Source texts of formatted documents

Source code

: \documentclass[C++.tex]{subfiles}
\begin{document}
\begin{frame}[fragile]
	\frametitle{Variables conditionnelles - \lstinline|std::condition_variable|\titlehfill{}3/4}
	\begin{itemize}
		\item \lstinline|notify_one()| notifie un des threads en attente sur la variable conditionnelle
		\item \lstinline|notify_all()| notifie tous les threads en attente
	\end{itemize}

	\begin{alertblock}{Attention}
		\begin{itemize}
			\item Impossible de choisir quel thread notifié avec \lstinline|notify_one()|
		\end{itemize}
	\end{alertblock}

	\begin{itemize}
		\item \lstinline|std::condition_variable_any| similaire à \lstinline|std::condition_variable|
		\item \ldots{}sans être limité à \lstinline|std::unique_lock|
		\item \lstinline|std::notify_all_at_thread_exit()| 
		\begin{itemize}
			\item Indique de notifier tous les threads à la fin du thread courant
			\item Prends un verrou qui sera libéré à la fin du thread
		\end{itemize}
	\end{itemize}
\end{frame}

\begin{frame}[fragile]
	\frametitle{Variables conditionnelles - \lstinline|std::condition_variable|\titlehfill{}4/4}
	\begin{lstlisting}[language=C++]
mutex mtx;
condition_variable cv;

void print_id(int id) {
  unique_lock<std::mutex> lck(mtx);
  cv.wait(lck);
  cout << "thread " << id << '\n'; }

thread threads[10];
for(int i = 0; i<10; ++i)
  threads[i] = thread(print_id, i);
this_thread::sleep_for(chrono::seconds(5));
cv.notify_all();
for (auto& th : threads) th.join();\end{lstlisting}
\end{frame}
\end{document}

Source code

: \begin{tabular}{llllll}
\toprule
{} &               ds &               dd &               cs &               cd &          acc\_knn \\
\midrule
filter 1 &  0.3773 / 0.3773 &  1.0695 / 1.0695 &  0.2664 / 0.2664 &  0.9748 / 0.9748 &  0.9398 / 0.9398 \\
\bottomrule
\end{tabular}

• _Assignment_
Only the lines from the one holding "cv.wait(lck);" through the end of the records should appear in the answer, each repeated exactly.

• _Output of the exercise_
  cv.wait(lck);
  cout << "thread " << id << '\n'; }

thread threads[10];
for(int i = 0; i<10; ++i)
  threads[i] = thread(print_id, i);
this_thread::sleep_for(chrono::seconds(5));
cv.notify_all();
for (auto& th : threads) th.join();\end{lstlisting}
\end{frame}
\end{document}

Source code

: \begin{tabular}{llllll}
\toprule
{} &               ds &               dd &               cs &               cd &          acc\_knn \\
\midrule
filter 1 &  0.3773 / 0.3773 &  1.0695 / 1.0695 &  0.2664 / 0.2664 &  0.9748 / 0.9748 &  0.9398 / 0.9398 \\
\bottomrule
\end{tabular}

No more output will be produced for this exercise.